Table 3. Correlation coefficient between illness perception, patient health and psychological hardiness and its dimensions in Covid-19 survived patients (n = 205).

1 2 3 4 5 6
1. Hardiness 1
2. Commitment 0.892** 1
3. Control 0.916** 0.725** 1
4. Challenge 0.769** 0.498** 0.624** 1
5. Illness perception -0.148* -0.219** -0.079 -0.055 1
6. Patient Health -0.418** -0.529** -0.280** -0.223** 0.290** 1

**P<0.01, *P<0.05

According to the results of Table 3, there is a significant and positive relationship between psychological hardiness and sub-components of commitment, control, and challenge (P<0.01). There is a significant negative relationship between psychological hardiness and patient health (P<0.01) and illness perception (P<0.05).

The maximum likelihood method was used to evaluate the structural model and fitting it to the collected data. In this study, Mardia’s normalized multivariate kurtosis value was used to check multivariate normality. This value was 10.66 in the present study, which is less than 15 and is calculated by the p (p + 2) formula. In this formula, p is equal to the number of latent variables in the model, 3 in this study.20 To determine the fitting of the proposed research model, the indicators suggested by Meyers, Gamst, and Guarino21(p559) were used, the values of which are reported in Table 4. By testing this model, it was decided to answer whether the structural relationship between psychological hardiness and patient health fits through the mediating role of illness perception of Covid-19 survived patients?

Table 4. Fit indices of the primary and modified model.

Models χ2 df P-value χ2/df RMSEA PNFI CFI PCFI IFI GFI
Primary model 609.13 169 0.0001 3.640 0.095 0.570 0.807 0.629 0.811 0.881
Improved model 380.16 154 0.0001 2.469 0.075 0.629 0.950 0.689 0.953 0.964

*Abbreviations; CFA: Confirmatory Factor Analysis; CMIN/DF: Chi-square/degree-of-freedom ratio; RMSEA: Root Mean Square Error of Approximation; PCFI: Parsimonious Comparative Fit Index; GFI: Goodness of Fit Index; PNFI: Parsimonious Normed Fit Index; IFI: Incremental Fit Index; CFI: Comparative Fit Index.

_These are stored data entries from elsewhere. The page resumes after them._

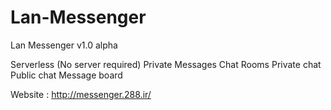Lan-Messenger
=============

Lan Messenger v1.0 alpha

  Serverless (No server required)
  Private Messages 
  Chat Rooms
  Private chat
  Public chat
  Message board
  

Website : http://messenger.288.ir/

Fit indices: PNFI, PCFI (>.5), CFI, IFI, GFI (>.9), RMSEA (<0.05 good,0.05-0.08 accept, 0.08-0.1 marginal), CMIN/DF (< 3 good, <5 acceptable).

Before examining the structural coefficients, the fit of the original model was evaluated. The initial/original model fit was assessed based on the introduced fitness indicators21(p559) Although the values of some fitness indicators indicate the acceptable fit of the originally proposed model with the data, to enhance the proposed model’s fit, another analysis of the data was performed by releasing several covariance errors and the final/improved model was presented (Figure 1). The fit indices of these patterns are shown in Table 4.

Figure 1. Standard coefficients of the proposed model of the relationship between structural hardiness and patient health through mediation of illness perception in Covid-19 survived patients.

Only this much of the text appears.